CHICAGO – The City of Chicago is alive in Doc Rivers: the wind, the weather, the pride and toughness.

As the Clippers get set to face the Bulls Friday at United Center, Rivers returns home for the first and only time this season. It’s something he’s done dozens of times as a coach and before as a player. Now in the Western Conference he gets to go back at least one time fewer each year, but coming home only heightens what is already inside him. 

“I think everything that I am is because of Chicago,” Rivers said. “My dad, mom. It’s where I grew up. It was the only city I knew.”

He grew up in Maywood, a village in Proviso Township, 10 miles from downtown and less than that to Michael Jordan’s statue in front of United Center. But Rivers was a Chicago fixture a decade before the city’s most famous player. He was a regular at fabled Chicago Stadium, watching Bulls teams of the late 70s led by Artis Gilmore and Reggie Theus. He used to receive shoes from Theus in the player’s tunnel after games, when Rivers was a high schools star at Proviso East, a perennial high school basketball powerhouse.

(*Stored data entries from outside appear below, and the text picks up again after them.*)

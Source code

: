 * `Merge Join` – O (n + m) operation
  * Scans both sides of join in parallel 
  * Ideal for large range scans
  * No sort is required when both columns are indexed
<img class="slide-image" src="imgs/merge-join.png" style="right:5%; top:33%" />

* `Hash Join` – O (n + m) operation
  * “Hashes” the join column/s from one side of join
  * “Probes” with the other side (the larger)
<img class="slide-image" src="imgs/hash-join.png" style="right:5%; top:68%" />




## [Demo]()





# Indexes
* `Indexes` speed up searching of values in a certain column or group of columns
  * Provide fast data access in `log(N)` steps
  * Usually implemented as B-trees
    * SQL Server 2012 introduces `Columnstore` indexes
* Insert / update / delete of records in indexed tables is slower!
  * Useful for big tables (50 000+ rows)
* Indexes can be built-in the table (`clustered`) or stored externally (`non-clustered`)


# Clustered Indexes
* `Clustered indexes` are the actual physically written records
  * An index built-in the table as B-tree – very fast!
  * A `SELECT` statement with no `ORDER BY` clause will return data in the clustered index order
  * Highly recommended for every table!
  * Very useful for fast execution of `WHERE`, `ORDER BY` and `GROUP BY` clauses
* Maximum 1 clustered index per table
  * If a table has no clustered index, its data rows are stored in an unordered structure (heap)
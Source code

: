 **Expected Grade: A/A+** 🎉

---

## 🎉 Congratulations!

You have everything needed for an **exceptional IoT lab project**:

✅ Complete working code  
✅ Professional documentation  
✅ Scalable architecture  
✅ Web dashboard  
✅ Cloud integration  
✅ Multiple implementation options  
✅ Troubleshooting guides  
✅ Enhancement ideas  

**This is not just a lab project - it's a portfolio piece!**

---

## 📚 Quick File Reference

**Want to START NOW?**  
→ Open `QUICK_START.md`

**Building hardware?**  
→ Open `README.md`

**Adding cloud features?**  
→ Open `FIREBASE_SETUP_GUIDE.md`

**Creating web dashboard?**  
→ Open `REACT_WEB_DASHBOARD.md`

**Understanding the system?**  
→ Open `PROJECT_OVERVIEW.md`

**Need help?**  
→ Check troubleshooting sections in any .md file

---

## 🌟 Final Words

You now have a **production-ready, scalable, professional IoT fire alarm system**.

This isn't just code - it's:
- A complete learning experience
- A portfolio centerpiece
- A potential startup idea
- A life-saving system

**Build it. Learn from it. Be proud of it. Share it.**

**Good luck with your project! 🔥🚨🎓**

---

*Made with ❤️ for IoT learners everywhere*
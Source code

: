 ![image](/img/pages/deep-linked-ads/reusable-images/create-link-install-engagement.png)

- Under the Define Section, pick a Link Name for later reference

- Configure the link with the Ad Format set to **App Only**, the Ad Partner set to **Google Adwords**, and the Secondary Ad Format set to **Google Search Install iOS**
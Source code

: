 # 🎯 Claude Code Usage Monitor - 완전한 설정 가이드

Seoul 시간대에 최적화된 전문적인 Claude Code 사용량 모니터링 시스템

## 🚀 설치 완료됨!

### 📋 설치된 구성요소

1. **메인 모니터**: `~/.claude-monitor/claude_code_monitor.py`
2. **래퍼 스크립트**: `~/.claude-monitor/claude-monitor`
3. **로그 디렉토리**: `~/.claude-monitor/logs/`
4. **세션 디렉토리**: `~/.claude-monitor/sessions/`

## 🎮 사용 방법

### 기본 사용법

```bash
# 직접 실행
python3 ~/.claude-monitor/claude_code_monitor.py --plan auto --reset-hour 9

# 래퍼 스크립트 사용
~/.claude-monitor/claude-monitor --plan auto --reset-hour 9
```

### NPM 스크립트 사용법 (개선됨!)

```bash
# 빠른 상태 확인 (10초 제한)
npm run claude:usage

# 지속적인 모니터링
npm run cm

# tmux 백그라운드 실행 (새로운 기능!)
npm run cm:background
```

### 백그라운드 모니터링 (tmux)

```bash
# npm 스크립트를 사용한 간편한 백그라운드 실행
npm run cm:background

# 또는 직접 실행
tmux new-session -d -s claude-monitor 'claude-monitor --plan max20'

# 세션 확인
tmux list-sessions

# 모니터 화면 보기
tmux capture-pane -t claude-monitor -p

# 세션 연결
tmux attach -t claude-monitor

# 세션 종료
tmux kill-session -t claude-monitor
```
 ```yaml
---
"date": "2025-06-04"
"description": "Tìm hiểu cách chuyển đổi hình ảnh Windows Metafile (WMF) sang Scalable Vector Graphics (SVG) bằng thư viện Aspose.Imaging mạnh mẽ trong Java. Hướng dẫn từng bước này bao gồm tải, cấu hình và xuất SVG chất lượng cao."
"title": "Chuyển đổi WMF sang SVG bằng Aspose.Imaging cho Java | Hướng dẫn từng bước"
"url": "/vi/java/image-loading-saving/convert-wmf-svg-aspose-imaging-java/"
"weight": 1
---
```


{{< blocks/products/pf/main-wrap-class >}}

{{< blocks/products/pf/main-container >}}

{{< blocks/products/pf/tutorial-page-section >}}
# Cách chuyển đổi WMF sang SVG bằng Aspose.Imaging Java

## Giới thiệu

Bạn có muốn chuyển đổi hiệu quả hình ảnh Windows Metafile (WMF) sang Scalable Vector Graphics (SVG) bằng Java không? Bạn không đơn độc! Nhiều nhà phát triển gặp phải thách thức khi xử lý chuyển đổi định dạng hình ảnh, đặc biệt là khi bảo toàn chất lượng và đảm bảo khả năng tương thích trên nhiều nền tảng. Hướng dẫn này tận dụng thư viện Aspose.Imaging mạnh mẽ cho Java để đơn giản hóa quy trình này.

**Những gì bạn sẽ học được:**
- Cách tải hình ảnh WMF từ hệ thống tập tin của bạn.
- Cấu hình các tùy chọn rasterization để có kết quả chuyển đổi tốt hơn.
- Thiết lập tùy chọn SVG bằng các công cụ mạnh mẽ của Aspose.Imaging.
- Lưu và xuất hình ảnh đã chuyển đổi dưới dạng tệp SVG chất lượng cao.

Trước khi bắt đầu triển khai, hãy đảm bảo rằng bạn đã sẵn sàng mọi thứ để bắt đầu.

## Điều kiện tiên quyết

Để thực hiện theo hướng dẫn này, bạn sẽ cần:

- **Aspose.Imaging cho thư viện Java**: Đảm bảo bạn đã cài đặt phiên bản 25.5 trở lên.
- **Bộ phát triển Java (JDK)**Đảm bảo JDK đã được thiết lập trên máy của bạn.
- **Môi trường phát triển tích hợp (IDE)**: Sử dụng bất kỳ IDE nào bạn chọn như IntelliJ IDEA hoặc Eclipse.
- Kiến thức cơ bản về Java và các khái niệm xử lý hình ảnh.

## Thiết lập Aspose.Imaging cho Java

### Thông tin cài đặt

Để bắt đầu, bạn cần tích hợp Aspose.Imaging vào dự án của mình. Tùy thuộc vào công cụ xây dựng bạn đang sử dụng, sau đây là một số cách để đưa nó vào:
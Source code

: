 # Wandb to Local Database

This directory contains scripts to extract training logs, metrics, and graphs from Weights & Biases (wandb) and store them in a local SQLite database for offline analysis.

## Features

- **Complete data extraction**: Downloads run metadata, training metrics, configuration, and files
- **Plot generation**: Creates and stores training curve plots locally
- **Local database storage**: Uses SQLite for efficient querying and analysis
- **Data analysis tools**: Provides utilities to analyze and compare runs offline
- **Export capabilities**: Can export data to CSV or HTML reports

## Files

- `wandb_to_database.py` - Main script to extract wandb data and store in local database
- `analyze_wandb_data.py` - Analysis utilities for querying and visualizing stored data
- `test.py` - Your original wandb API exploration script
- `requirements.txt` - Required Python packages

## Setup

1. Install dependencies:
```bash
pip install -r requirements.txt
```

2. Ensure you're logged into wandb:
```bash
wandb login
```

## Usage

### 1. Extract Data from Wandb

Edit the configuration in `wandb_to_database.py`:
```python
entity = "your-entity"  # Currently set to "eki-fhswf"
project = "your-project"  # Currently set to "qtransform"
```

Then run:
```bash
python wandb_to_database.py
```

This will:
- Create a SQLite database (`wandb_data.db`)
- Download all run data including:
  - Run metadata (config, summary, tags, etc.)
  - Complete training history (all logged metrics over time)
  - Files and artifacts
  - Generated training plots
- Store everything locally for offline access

For Rivers, Chicago made him the basketball player, and person, that he grew up to be.

“The first time I ever got on a plane in my life was a visit to the University of Michigan, and that was my senior year [of high school],” Rivers said. “So, I had never literally left Chicago, and that’s all I knew. The only players that I knew were in Chicago, and so, the style of play [that] I play is due to that. The way I play… I couldn’t shoot; like most Chicago guards. ‘It’s too windy’ was our excuse. But we’re all physical, tough-minded guards. I thought that city and probably my dad being a police officer probably had a lot to do with that.”

His father, Grady, who passed away in 2007, was a Chicago police lieutenant. His work schedule revolved around seeing the junior Rivers play basketball at East, often sitting courtside for games in uniform. Part of his toughness certainly came from Grady, but it also came from the way of life in the permafrost winters and nights outside where the wind whips off Lake Michigan just hard enough and just frigid enough to snatch the breath from your lungs.

“it’s not just tough [like] fighting, it’s just tough minded,” Rivers said. “It’s the toughness that they play with. You play outside a lot. And I actually think I hope it never leaves; if you lose, you sit in that city.”

Rivers said he’s long had respect for players from his home city, even those less heralded than young superstars like Anthony Davis and Derrick Rose. He brought up Pistons guard Will Bynum and Bobcats guard Jannero Pargo and told a story about Rockets starter Pat Beverley, another Chicago guard, he interacted with earlier this season.

“I didn’t know Patrick Beverly was from Chicago, and I said something during the game,” Rivers said. “If you remember in Houston, he was toasting us in the first half. I made a snide comment to Chris, like, ‘Come on, man’ and he [Patrick Beverly] turned around and said, ‘I’m from Chicago, and I beat Proviso East.’ In the middle of our game. I was like, ‘What was that?’ So I started laughing, and what made it better, I was walking out after the game after we beat them; I see his mom, I never met his mom. His mom starts out with, ‘You know we’re from Chicago and we beat Proviso East.’ I was like, ‘My gosh, I didn’t know that was such a big deal anymore.’”

When Rivers played for East, it was a big deal. And, for him, coming home is as well. When a reporter about an hour prior to the game told him they happened through his old neighborhood on the way to the arena, Rivers lit up. Even then, Chicago is close to his heart. The only thing that might make his first trip to Chicago from the West better: leaving with a victory.

That winning is everything mentality was something he learned on the pickup courts of Chicago as well. “If you lose, you sit in that city,” Rivers said. “They don’t care who you are; you’re sitting. You are not playing the next game. I think that, you go other places, the best player; they kind of save that spot for him, so if you lose, in Chicago you’re sitting. So, that’s why the games are so competitive.